Further, we noted the article impact factor, JIF quartile, number of citations, if the paper was published open access and if the source publication was included in the Danish bibliometric research indicator³.

In combination with the qualitative expert review, we hypothesized that the quantitative analysis described above could inform our quality assessment of the found papers.

A detailed report of the Hackathon, the protocol, search case, pre and post survey, instructions, observational framework and expert assessment template is published in Zenodo (Johnsen et al., 2022).

3.3. Phase 3 3.3.1. Service Design and Implementation

The intention with Phase 3 was to use the findings from Phase 1 and Phase 2 to inform the acquisition of one or more AI-search tools at the library and design a service structure around these tools.

However, as the results of our tests pointed to the immaturity of the tested AI-search tools the project was closed after Phase 2. A service infrastructure was not developed.

4. Results 4.1. Selection of AI-Search Tools

We identified 16 AI-search tools marketed for academic application. Each tool was examined according to our requirements that is to which extent they indeed supported academic literature search and research integrity, including transparency, reproducibility and data security. Two products, Iris.ai and Yewno.discover, met the posed requirements. The remaining AI-search tools failed on aspects such as data security, academic searching, maturity, content that could be searched and the possibility of documentation. A detailed analysis of the AI-search tools considered for inclusion in our project are presented in Wildgaard et al. (2020).

4.2. Main Results of the Think-Aloud Tests

A report of the results of the Think-aloud tests, methodological framework and set of tasks is published in Zenodo (Wildgaard et al., 2021). In the following, we provide a summary of the main results.

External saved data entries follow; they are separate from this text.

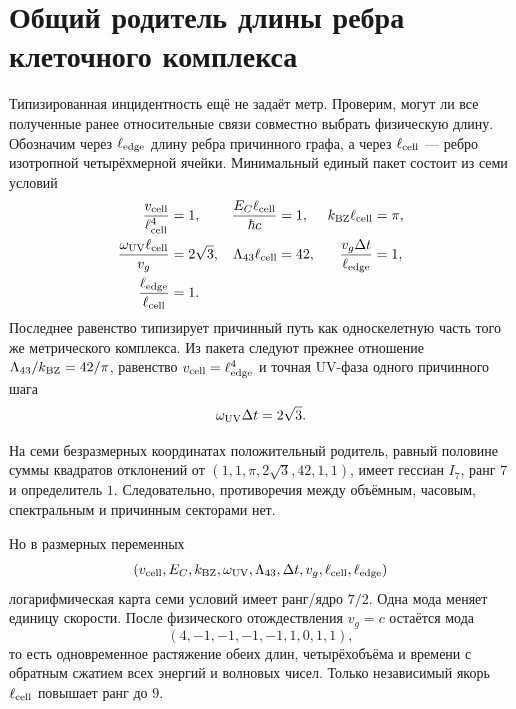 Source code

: \chapter{Общий родитель длины ребра клеточного комплекса}
\label{ch:v10-nonequilibrium-bath-edge-length-common-parent}

Типизированная инцидентность ещё не задаёт метр. Проверим, могут ли все
полученные ранее относительные связи совместно выбрать физическую длину.
Обозначим через $\ell_{\rm edge}$ длину ребра причинного графа, а через
$\ell_{\rm cell}$ --- ребро изотропной четырёхмерной ячейки. Минимальный
единый пакет состоит из семи условий
\begin{align}
 \frac{v_{\rm cell}}{\ell_{\rm cell}^4}&=1,&
 \frac{E_C\ell_{\rm cell}}{\hbar c}&=1,&
 k_{\rm BZ}\ell_{\rm cell}&=\pi,\\
 \frac{\omega_{\rm UV}\ell_{\rm cell}}{v_g}&=2\sqrt3,&
 \Lambda_{43}\ell_{\rm cell}&=42,&
 \frac{v_g\Delta t}{\ell_{\rm edge}}&=1,\\
 \frac{\ell_{\rm edge}}{\ell_{\rm cell}}&=1.&&
\end{align}
Последнее равенство типизирует причинный путь как односкелетную часть того же
метрического комплекса. Из пакета следуют прежнее отношение
$\Lambda_{43}/k_{\rm BZ}=42/\pi$, равенство
$v_{\rm cell}=\ell_{\rm edge}^4$ и точная UV-фаза одного причинного шага
\begin{equation}
 \omega_{\rm UV}\Delta t=2\sqrt3.
\end{equation}

На семи безразмерных координатах положительный родитель, равный половине
суммы квадратов отклонений от
$(1,1,\pi,2\sqrt3,42,1,1)$, имеет гессиан $I_7$, ранг $7$ и определитель
$1$. Следовательно, противоречия между объёмным, часовым, спектральным и
причинным секторами нет.

Но в размерных переменных
\begin{equation}
 (v_{\rm cell},E_C,k_{\rm BZ},\omega_{\rm UV},\Lambda_{43},
 \Delta t,v_g,\ell_{\rm cell},\ell_{\rm edge})
\end{equation}
логарифмическая карта семи условий имеет ранг/ядро $7/2$. Одна мода меняет
единицу скорости. После физического отождествления $v_g=c$ остаётся мода
\begin{equation}
 (4,-1,-1,-1,-1,1,0,1,1),
\end{equation}
то есть одновременное растяжение обеих длин, четырёхобъёма и времени с
обратным сжатием всех энергий и волновых чисел. Только независимый якорь
$\ell_{\rm cell}$ повышает ранг до $9$.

Ten information specialists were invited to take part in the Think-aloud tests in May and June 2021. Nine completed the tests, resulting in five tests in Iris.ai and four in Yewno.discover. The participants were from the natural and technical sciences, business and social sciences, and arts and humanities. They described themselves as good (n1), intermediate (n3) and expert (n5) in a systematic review and systematic search. All were new to the tested AI-search tools.

The participants agreed that Iris.ai and Yewno.discover have the potential to be a supplement to the databases and search systems that the university libraries already offer. They considered the AI-search tools to be especially useful at the start of a project for both students and PhD students, as the tools can be used to explore and investigate concepts, find cross-disciplinary topics and thus generate ideas. Further, they pointed out that AI-search tools may contribute to innovation at the universities, as they “break new ground” in the way they search and present results.

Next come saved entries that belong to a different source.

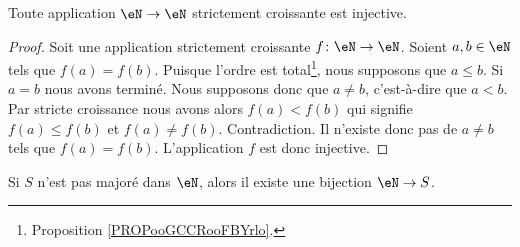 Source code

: \begin{proposition}     \label{PROPooFYMJooWihvhk}
	Toute application \( \eN\to \eN\) strictement croissante est injective.
\end{proposition}

\begin{proof}
	Soit une application strictement croissante \( f\colon \eN\to \eN\). Soient \( a,b\in \eN\) tels que \( f(a)=f(b)\). Puisque l'ordre est total\footnote{Proposition \ref{PROPooGCCRooFBYrlo}.}, nous supposons que \( a\leq b\). Si \( a=b\) nous avons terminé. Nous supposons donc que \( a\neq b\), c'est-à-dire que \( a<b\). Par stricte croissance nous avons alors \( f(a)<f(b)\) qui signifie \( f(a)\leq f(b)\) et \( f(a)\neq f(b)\). Contradiction. Il n'existe donc pas de \( a\neq b\) tels que \( f(a)=f(b)\). L'application \( f\) est donc injective.
\end{proof}

\begin{lemma}        \label{LEMooFKLPooPrmeUU}
	Si \( S\) n'est pas majoré dans \( \eN\), alors il existe une bijection \( \eN\to S\).
\end{lemma}

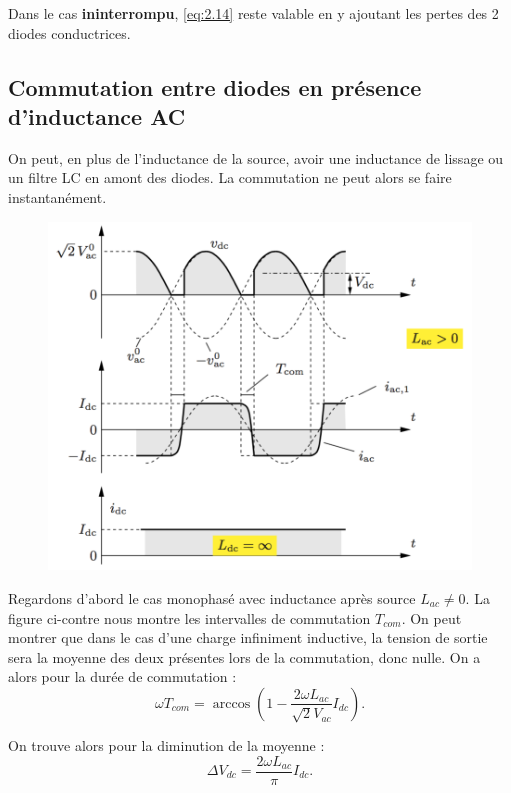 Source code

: 		Dans le cas \textbf{ininterrompu}, \eqref{eq:2.14} reste valable en y ajoutant les pertes des 2 diodes conductrices. 
		
	\subsection{Commutation entre diodes en présence d'inductance AC}
		On peut, en plus de l'inductance de la source, avoir une inductance de lissage ou un filtre LC en amont des diodes. La commutation ne peut alors se faire instantanément. \\
		
	\begin{figure}
		\vspace{-5mm}
		\includegraphics[scale=0.3]{ch2/12}
		\end{figure} 
		Regardons d'abord le cas monophasé avec inductance après source $L_{ac} \neq 0$. La figure ci-contre nous montre les intervalles de commutation $T_{com}$. On peut montrer que dans le cas d'une charge infiniment inductive, la tension de sortie sera la moyenne des deux présentes lors de la commutation, donc nulle. On a alors pour la durée de commutation : 
		\begin{equation}
			\omega T_{com} = \arccos \left( 1-\frac{2\omega L_{ac}}{\sqrt{2}V_{ac}} I_{dc}\right). 
		\end{equation}
		
		On trouve alors pour la diminution de la moyenne : 
		\begin{equation}
			\Delta V_{dc} = \frac{2\omega L_{ac}}{\pi}I_{dc}. 
		\end{equation}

The AI-search tools present search results as a graphical presentation similar to a sociogram, where the searcher can move through hierarchical nodes and links between nodes to explore topics and find literature. This form of display is very different from the bibliographic list of results that is produced in databases employed in academic searches. The graphical display was assessed as valuable by the information specialists. They suggested that the AI-search tools could in this regard be useful in the pre-award stages of a funding application, as the user gains a visual insight into evidence clusters and evidence deserts, trends, disciplinary perspectives and interdisciplinary connections in relation to a research question.

However, the AI-search tools challenged the information specialists’ approach to the search. In traditional bibliographic databases information specialists use Boolean, proximity and field search operators. Whereas the search features in the AI-search tools encourage the searcher to explore connections between results and to investigate the metadata describing the results to identify concepts and related works. As a result, the information specialists found that using the AI-search tools required in depth knowledge of the functionality of the tool and in-depth knowledge of the specific domain of the search query to be able to assess the success of the search. They commented that in traditional databases, they typically carry out all the search technicalities on behalf of the researcher (i.e., identification of search terms and search string setup). However, in the AI-search tools, they need to be able to make qualified relevance assessments at an early stage in the search process, which in turn form thoughtful exploration of the concepts and literature discovery together with the researcher.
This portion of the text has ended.